Rig Packages, Mud Pumps Ready for Explosion in Demand

Wed, 01/22/2014 - 14:20

Q: What challenges has TSC Group Holdings faced when entering the Mexican oil and gas market?

A: Our projections for 2012 and 2013 were made under the impression that starting the company was going to be easier than it has been. Building the company from scratch in the Mexican market took longer than expected as we faced several demanding startup challenges. For instance, it took a long time to get the import permits for our inventory to be shipped here. But we are soon getting all our merchandise shipped to Ciudad del Carmen in order to start our operations, so we have high hopes of turning a profit during 2014.

Q: What role have your international dealings with other companies played in your entry into the Mexican market?

A: We are suppliers for several large players in the Mexican market. Nabors is one of TSC Group Holdings’ biggest customers worldwide, Seadrill uses our products all over the world, and other companies such as Diamond, Ensco Drilling, and Noble Drilling use our products in Brazil. This helped us infiltrate the Mexican market to some extent. The fact that companies have used our products in different countries makes it easier for us to secure corporate approval to supply them here. We are counting on positive word-of-mouth from those using our products in other markets to grow here. The same idea does not apply to PEMEX, whom we will continue to provide through local distributors and service companies.

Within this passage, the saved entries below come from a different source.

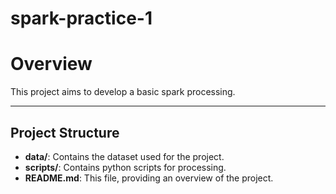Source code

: # spark-practice-1

# Overview

This project aims to develop a basic spark processing. 

--- 

## Project Structure

- **data/**: Contains the dataset used for the project.
- **scripts/**: Contains python scripts for processing.
- **README.md**: This file, providing an overview of the project.

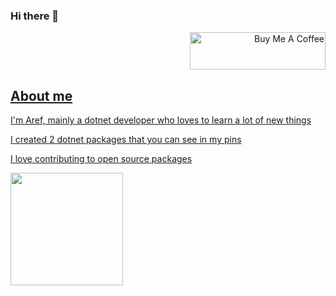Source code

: ### Hi there 👋
<p align="right">
        <a href="https://www.buymeacoffee.com/stormaref" target="_blank"><img
                src="https://cdn.buymeacoffee.com/buttons/v2/default-yellow.png" alt="Buy Me A Coffee"
                style="height: 60px !important;width: 217px !important;" />
</p>
        
## About me
I'm Aref, mainly a dotnet developer who loves to learn a lot of new things

I created 2 dotnet packages that you can see in my pins

I love contributing to open source packages

<a href="https://github.com/stormaref">
        <img height="180em"
            src="https://github-readme-stats-eight-theta.vercel.app/api?username=stormaref&show_icons=true&include_all_commits=true&count_private=true" />
</a>

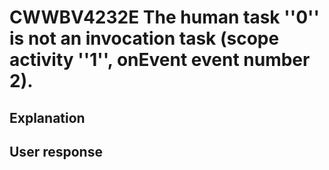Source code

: # CWWBV4232E The human task ''0'' is not an invocation task (scope activity ''1'', onEvent event number 2).

## Explanation

## User response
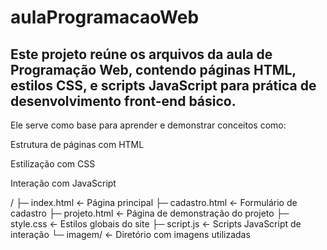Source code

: # aulaProgramacaoWeb
## Este projeto reúne os arquivos da aula de Programação Web, contendo páginas HTML, estilos CSS, e scripts JavaScript para prática de desenvolvimento front-end básico.
 Ele serve como base para aprender e demonstrar conceitos como:

 Estrutura de páginas com HTML

 Estilização com CSS

 Interação com JavaScript

/
├─ index.html       ← Página principal
├─ cadastro.html    ← Formulário de cadastro
├─ projeto.html     ← Página de demonstração do projeto
├─ style.css        ← Estilos globais do site
├─ script.js        ← Scripts JavaScript de interação
└─ imagem/          ← Diretório com imagens utilizadas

Q: What services and products are at the core of your offering in Mexico?

A: Our product portfolio for Mexico consists of complete mud pumps, ranging from 450 to 2,200 horsepower, fluid end expendables for mud pumps, spare parts for the power end of those mud pumps, and centrifugal pumps and spares. This is not our only range as we are bringing in equipment that is used on a daily basis in drilling operations and includes high-pressure steel hose loops, swivel joints, and similar MRO products. Our products are core products but we will be the only manufacturer that has a presence and a stocking facility in Mexico. We will have between one million and one and a half million units in stock. This inventory will be more than enough to cover customer requirements in Ciudad del Carmen for offshore customers, as well as customers in the states of Tabasco and Veracruz. As far as services are concerned, we are looking at opening a complete repair facility next to our warehouse. This facility is planned to have two overhead 30-tonne bridge cranes, which will allow us to repair heavy equipment such as mud pumps, top drives, and other major components of a drilling rig, both our own products and our competition’s. No manufacturer has a full repair facility in Mexico, while the logistical advantages of having one here are considerable and will give us a huge edge over our competition. We can reduce downtime for companies by having a team readily available to be sent to a rig for maintenance. Having a facility close by to receive a component sent from a rig also allows us to repair it in no time compared to the process of shipping it to the US and back. This facility could be used to carry out direct maintenance services as well as repair contracts with PEMEX.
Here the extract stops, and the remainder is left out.